Deux fois plus de femmes

De fil en aiguille, après avoir rejoint le comité en tant que responsable des finances et logistique, elle s’est retrouvée à la tête de ce projet qui réunit environ 80 étudiantes et étudiants de différentes sections, dont 20 femmes. «En génie mécanique, on est 16% de femmes, c’est un milieu encore très masculin, comme le sport automobile. Mais tout le monde est assez bienveillant, même si en tant que femme il faut parfois parler un peu plus fort pour se faire entendre», note Jade. Elle s’attache à promouvoir l’EPFL Racing Team auprès d’un public féminin, participe à des ateliers de promotion des sciences, comme le Coding club des filles, et il lui tient à cœur de montrer aux femmes qu’elles peuvent aussi intégrer le milieu du sport automobile. Actuellement, le projet compte quatre cheffes d’équipe, dont Ece Ergöz à la tête de la division « Power Electronics ». «On est deux fois plus de femmes dans l’équipe cette année, notamment à des postes clé, on se sent plus écoutée, j’espère que ça continuera comme ça », remarque l’étudiante en génie électrique et électronique.
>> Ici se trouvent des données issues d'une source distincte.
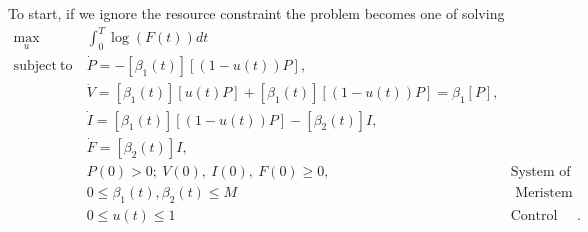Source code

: \documentclass[12pt, oneside]{article}   	%
\begin{document}
To start, if we ignore the resource constraint the problem becomes one of solving 
%
\begin{align}
\max_{u} &  \int_0^T  \log( F(t) ) dt  \nonumber \\
\mathrm{subject\ to\ } 
& \dot{P} = - [\beta_1(t)] [(1 - u(t)) P ] , \nonumber \\
& \dot{V} = [\beta_1(t)] [ u(t) P]  + [\beta_1(t)] [(1 - u(t)) P] = \beta_1 [P] , \nonumber \\ 
& \dot{I} = [\beta_1(t)] [( 1-u(t) ) P] - [\beta_2(t)] I, \nonumber \\ 
& \dot{F} = [\beta_2(t)] I , \nonumber \\ 
& P(0) > 0;\ V(0),\ I(0),\ F(0) \geq 0, & \mbox{System of ODEs, initial conditions}  \nonumber \\
& 0 \le \beta_1(t), \beta_2(t) \le M & \mbox{ Meristem constraint}  \nonumber \\
& 0 \leq u(t) \leq 1 & \mbox{Control constraint} \nonumber.  
\end{align}
\end{document}
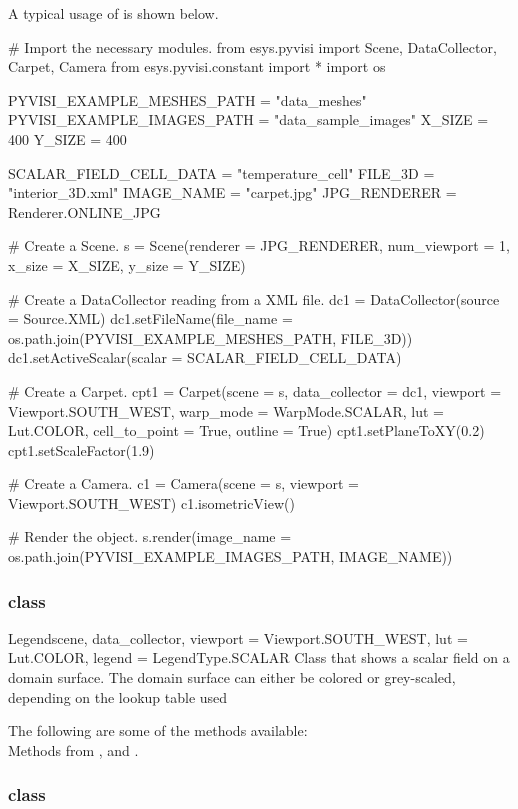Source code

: A typical usage of \Carpet is shown below.

\begin{python}
# Import the necessary modules.
from esys.pyvisi import Scene, DataCollector, Carpet, Camera
from esys.pyvisi.constant import *
import os

PYVISI_EXAMPLE_MESHES_PATH = "data_meshes"
PYVISI_EXAMPLE_IMAGES_PATH = "data_sample_images"
X_SIZE = 400
Y_SIZE = 400

SCALAR_FIELD_CELL_DATA = "temperature_cell"
FILE_3D = "interior_3D.xml"
IMAGE_NAME = "carpet.jpg"
JPG_RENDERER = Renderer.ONLINE_JPG

# Create a Scene.
s = Scene(renderer = JPG_RENDERER, num_viewport = 1, x_size = X_SIZE, 
        y_size = Y_SIZE)

# Create a DataCollector reading from a XML file.
dc1 = DataCollector(source = Source.XML)
dc1.setFileName(file_name = os.path.join(PYVISI_EXAMPLE_MESHES_PATH, FILE_3D))
dc1.setActiveScalar(scalar = SCALAR_FIELD_CELL_DATA)

# Create a Carpet.
cpt1 = Carpet(scene = s, data_collector = dc1, viewport = Viewport.SOUTH_WEST, 
        warp_mode = WarpMode.SCALAR, lut = Lut.COLOR, cell_to_point = True,
        outline = True)
cpt1.setPlaneToXY(0.2)
cpt1.setScaleFactor(1.9)

# Create a Camera.
c1 = Camera(scene = s, viewport = Viewport.SOUTH_WEST)
c1.isometricView()

# Render the object.
s.render(image_name = os.path.join(PYVISI_EXAMPLE_IMAGES_PATH, IMAGE_NAME))
\end{python}

\subsubsection{\Legend class}

\begin{classdesc}{Legend}{scene, data_collector, 
viewport = Viewport.SOUTH_WEST, lut = Lut.COLOR, legend = LegendType.SCALAR}
Class that shows a scalar field on a domain surface. The domain surface
can either be colored or grey-scaled, depending on the lookup table used
\end{classdesc}

The following are some of the methods available:\\
Methods from \ActorThreeD, \ScalarBar and \DataSetMapper.

\subsubsection{\Image class}

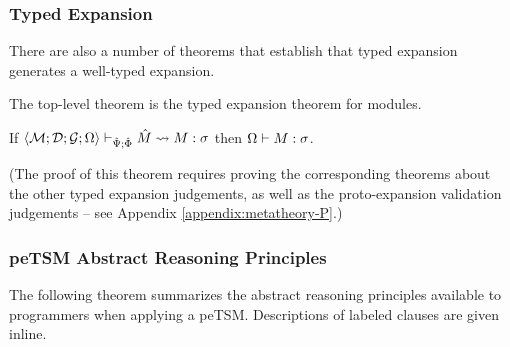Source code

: \subsubsection{Typed Expansion}
There are also a number of theorems that establish that typed expansion generates a well-typed expansion.

The top-level theorem is the typed expansion theorem for modules. 

\begingroup
\def\thetheorem{\ref{thm:module-expansion-P}}
\begin{theorem}
If $\langle \mathcal{M}; \mathcal{D}; \mathcal{G}; \Omega \rangle \vdash_{\hat{\Psi}; \hat\Phi} {\hat M} \leadsto M : \sigma$ then $\Omega \vdash M : \sigma$.
\end{theorem}
\endgroup

(The proof of this theorem requires proving the corresponding theorems about the other typed expansion judgements, as well as the proto-expansion validation judgements -- see Appendix \ref{appendix:metatheory-P}.)

\subsubsection{peTSM Abstract Reasoning Principles}
The following theorem summarizes the abstract reasoning principles available to programmers when applying a peTSM. Descriptions of labeled clauses are given inline.

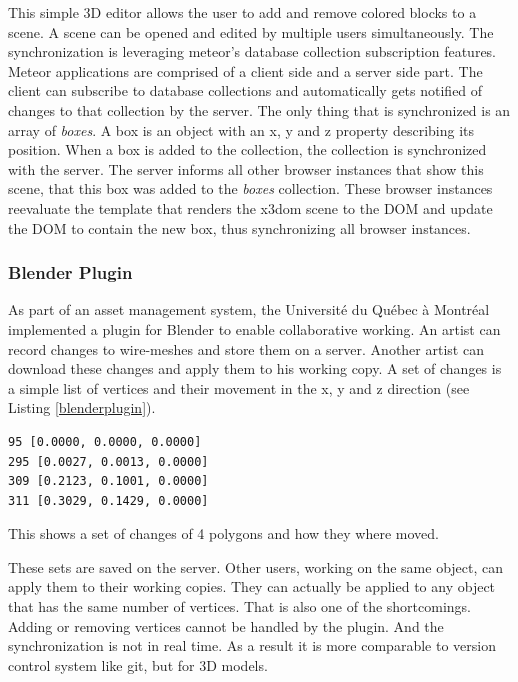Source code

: This simple \gls{3D} editor allows the user to add and remove colored blocks to a
scene. A scene can be opened and edited by multiple users simultaneously. The synchronization is leveraging meteor's database collection
subscription features. Meteor applications are comprised of a client side and a
server side part. The client can subscribe to database collections and
automatically gets notified of changes to that collection by the server. The only
thing that is synchronized is an array of \emph{boxes}. A box is an
object with an x, y and z property describing its position. When a box is
added to the collection, the collection is synchronized with the server. The
server informs all other browser instances that show this scene, that this box was added to the \emph{boxes} collection.
These browser instances reevaluate the template that renders the x3dom scene to
the \gls{DOM} and update the \gls{DOM} to contain the new box, thus synchronizing
all browser instances. \cite{3dmeteor}

\subsubsection{Blender Plugin}
\label{blender-plugin}

As part of an asset management system, the Université du Québec à
Montréal implemented a plugin for Blender to enable collaborative working. An
artist can record changes to wire-meshes and store them on a server.
Another artist can download these changes and apply them to his working
copy. A set of changes is a simple list of vertices and their movement in the
x, y and z direction (see Listing \ref{blenderplugin}). \cite{LCR07}

\begin{listing}
  \begin{verbatim}
95 [0.0000, 0.0000, 0.0000]
295 [0.0027, 0.0013, 0.0000]
309 [0.2123, 0.1001, 0.0000]
311 [0.3029, 0.1429, 0.0000]
  \end{verbatim}
  \caption{This shows a set of changes of 4 polygons and how they where moved.}
  \label{blenderplugin}
\end{listing}

These sets are saved on the server. Other users, working on the same
object, can apply them to their working copies. They can actually be applied
to any object that has the same number of vertices. That is also one of the
shortcomings. Adding or removing vertices cannot be handled by the
plugin. And the synchronization is not in real time. As a result it is more comparable to version
control system like \gls{git}, but for \gls{3D} models.

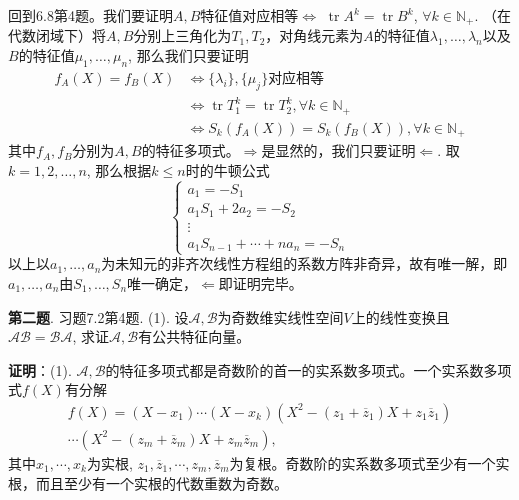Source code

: {回到6.8第4题。我们要证明$A, B$特征值对应相等$\Longleftrightarrow$ $\operatorname{tr} A^k = \operatorname{tr} B^k$, $\forall k \in \mathbb{N}_+$. （在代数闭域下）将$A,B$分别上三角化为$T_1, T_2$，对角线元素为$A$的特征值$\lambda_1,\ldots,\lambda_n$以及$B$的特征值$\mu_1,\ldots,\mu_n$, 那么我们只要证明
\begin{align*}
f_A(X) = f_B(X) & \Longleftrightarrow \{\lambda_i\}, \{\mu_j\}\text{对应相等} \\
& \Longleftrightarrow \operatorname{tr} T_1^k = \operatorname{tr} T_2^k, \forall k \in \mathbb{N}_+ \\
& \Longleftrightarrow S_k(f_A(X)) = S_k(f_B(X)), \forall k \in \mathbb{N}_+
\end{align*}
其中$f_A, f_B$分别为$A,B$的特征多项式。$\Longrightarrow$是显然的，我们只要证明$\Longleftarrow$. 取$k = 1, 2, \ldots, n$, 那么根据$k \leqslant n$时的牛顿公式
$$
\begin{cases}
a_1 = -S_1 \\
a_1S_1 + 2a_2 = -S_2 \\
\vdots \\
a_1S_{n-1} + \cdots + na_n = -S_n
\end{cases}
$$
以上以$a_1,\ldots,a_n$为未知元的非齐次线性方程组的系数方阵非奇异，故有唯一解，即$a_1,\ldots,a_n$由$S_1,\ldots,S_n$唯一确定，$\Longleftarrow$即证明完毕。


\newpageorvspace


{\bf 第二题}. 习题7.2第4题. (1). 设$\mathscr{A,B}$为奇数维实线性空间$V$上的线性变换且$\mathscr{AB} = \mathscr{BA}$, 求证$\mathscr{A,B}$有公共特征向量。

\newpageorvspace

{\bf 证明}：(1). $\mathscr{A,B}$的特征多项式都是奇数阶的首一的实系数多项式。一个实系数多项式$f(X)$有分解
\begin{multline*}
f(X) = (X-x_1) \cdots (X-x_k) (X^2 - (z_1+\overline{z}_1)X + z_1\overline{z}_1) \\
\cdots (X^2 - (z_m+\overline{z}_m)X + z_m\overline{z}_m),
\end{multline*}
其中$x_1, \cdots, x_k$为实根, $z_1, \overline{z}_1, \cdots, z_m, \overline{z}_m$为复根。奇数阶的实系数多项式至少有一个实根，而且至少有一个实根的代数重数为奇数。

}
Optimiser dans une atmosphère agréable

Pour Jade, il est aussi important de créer un climat où tout le monde se sent bien et de ne pas balayer sous le tapis les éventuels conflits. «Cette année, avec la vice-présidente, nous avons effectué un entretien de 10 minutes avec chaque membre de l’équipe, ça nous a permis de voir comment les personnes se sentent et de déceler les éventuels problèmes.» Manager une équipe, démarcher les entreprises ou encore négocier les contrats, autant de compétences que Jade a dû acquérir. «C’est une grande travailleuse, très minutieuse, elle a vraiment envie que tout le monde s’unisse pour remplir les objectifs fixés», souligne Samuel Cotture, coordinateur des espaces de prototypage du SPOT et du SKIL. Il conseille l’EPFL Racing Team avec André Hodder, co-académique advisor. Ayant suivi le projet depuis ses débuts, Samuel Cotture ajoute «L’EPFL Racing Team a une courbe d’évolution incroyable. Cette année, il y a beaucoup de nouvelles personnes dans l’équipe, donc on est plutôt dans l’optimisation. Il y a eu de si grands développements techniques en peu de temps, c’est rare.»

En génie mécanique, on est 16% de femmes, c’est un milieu encore très masculin, comme le sport automobile. Mais tout le monde est assez bienveillant, même si en tant que femme il faut parfois parler un peu plus fort pour se faire entendre.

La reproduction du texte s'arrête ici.